*** Opening RECORD EXCERPTS ***
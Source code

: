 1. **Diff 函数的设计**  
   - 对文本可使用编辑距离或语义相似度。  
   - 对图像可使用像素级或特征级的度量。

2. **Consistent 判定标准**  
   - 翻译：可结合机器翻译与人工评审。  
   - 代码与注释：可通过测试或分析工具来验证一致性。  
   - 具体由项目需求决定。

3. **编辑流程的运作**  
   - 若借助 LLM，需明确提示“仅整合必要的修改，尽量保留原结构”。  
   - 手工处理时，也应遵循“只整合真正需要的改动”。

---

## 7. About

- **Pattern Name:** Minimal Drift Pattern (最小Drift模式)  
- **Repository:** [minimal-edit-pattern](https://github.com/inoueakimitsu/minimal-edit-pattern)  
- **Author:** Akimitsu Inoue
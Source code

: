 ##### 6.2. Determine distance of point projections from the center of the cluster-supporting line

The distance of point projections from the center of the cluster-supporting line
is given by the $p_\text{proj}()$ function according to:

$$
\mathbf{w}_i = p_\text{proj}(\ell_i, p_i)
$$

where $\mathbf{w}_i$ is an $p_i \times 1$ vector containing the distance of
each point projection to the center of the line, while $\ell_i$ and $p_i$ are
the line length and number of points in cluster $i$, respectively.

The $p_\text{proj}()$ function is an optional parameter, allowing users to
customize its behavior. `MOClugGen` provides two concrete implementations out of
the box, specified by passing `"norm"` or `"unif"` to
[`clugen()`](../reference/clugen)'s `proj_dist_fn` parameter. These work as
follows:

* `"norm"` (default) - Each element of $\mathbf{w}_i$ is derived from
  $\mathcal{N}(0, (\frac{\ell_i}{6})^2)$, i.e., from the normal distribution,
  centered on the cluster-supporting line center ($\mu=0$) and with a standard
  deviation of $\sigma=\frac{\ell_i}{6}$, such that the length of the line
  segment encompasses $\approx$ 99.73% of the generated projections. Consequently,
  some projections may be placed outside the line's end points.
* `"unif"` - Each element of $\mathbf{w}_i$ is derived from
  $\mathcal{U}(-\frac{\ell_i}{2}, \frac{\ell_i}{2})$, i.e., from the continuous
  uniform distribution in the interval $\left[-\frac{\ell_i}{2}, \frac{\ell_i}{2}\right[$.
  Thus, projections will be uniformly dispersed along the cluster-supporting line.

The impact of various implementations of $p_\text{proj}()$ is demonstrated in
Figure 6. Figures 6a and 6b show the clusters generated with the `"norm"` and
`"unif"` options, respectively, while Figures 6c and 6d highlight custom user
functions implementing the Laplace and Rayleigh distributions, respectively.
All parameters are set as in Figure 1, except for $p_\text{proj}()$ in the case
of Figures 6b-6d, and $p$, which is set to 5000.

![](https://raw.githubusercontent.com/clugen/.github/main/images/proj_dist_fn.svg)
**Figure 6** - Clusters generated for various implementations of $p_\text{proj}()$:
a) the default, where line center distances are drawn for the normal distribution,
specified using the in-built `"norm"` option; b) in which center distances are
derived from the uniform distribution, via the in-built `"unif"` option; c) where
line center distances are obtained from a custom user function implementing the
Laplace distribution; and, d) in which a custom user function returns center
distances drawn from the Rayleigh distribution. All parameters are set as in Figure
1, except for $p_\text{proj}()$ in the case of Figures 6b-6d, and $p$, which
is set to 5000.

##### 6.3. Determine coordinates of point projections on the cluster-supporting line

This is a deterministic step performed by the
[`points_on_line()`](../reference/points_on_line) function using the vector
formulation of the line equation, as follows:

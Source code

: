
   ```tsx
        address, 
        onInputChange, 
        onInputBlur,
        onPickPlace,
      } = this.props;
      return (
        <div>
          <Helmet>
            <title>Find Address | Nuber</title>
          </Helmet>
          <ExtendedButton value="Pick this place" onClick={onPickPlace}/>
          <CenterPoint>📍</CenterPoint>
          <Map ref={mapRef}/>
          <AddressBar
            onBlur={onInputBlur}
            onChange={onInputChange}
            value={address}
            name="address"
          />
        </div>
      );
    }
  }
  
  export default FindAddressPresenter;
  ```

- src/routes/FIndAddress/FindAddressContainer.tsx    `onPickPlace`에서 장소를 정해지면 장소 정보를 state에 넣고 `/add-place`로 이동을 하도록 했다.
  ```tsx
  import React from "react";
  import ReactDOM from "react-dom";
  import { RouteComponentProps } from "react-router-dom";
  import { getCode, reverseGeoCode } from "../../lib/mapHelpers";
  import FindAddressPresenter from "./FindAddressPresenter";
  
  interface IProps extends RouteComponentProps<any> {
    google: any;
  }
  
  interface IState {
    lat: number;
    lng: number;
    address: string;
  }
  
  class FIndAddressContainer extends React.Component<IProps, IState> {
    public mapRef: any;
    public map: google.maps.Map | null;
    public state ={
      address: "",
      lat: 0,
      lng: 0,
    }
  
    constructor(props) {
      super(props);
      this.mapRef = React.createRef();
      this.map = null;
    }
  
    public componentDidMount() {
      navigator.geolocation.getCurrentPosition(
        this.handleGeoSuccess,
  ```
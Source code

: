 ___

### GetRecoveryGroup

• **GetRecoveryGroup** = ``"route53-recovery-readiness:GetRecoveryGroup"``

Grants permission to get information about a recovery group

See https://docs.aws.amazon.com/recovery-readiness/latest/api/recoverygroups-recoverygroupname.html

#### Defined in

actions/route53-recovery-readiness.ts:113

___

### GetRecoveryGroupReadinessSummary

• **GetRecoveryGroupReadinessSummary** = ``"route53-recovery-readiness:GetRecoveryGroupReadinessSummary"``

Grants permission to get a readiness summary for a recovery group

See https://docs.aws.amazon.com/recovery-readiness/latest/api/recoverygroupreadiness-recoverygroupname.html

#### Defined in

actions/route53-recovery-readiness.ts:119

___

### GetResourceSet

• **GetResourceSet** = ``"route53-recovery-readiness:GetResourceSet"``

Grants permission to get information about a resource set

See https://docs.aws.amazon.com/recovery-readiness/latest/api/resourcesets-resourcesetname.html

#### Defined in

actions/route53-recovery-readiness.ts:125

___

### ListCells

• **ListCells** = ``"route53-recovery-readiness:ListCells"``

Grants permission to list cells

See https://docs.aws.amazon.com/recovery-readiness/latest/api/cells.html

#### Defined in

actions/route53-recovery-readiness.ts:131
*** Closing RECORD EXCERPTS ***
PROBLEM DETAILS: Which lines above contain the word "while"? Show each of them.

REPLY:
each point projection to the center of the line, while $\ell_i$ and $p_i$ are
`"unif"` options, respectively, while Figures 6c and 6d highlight custom user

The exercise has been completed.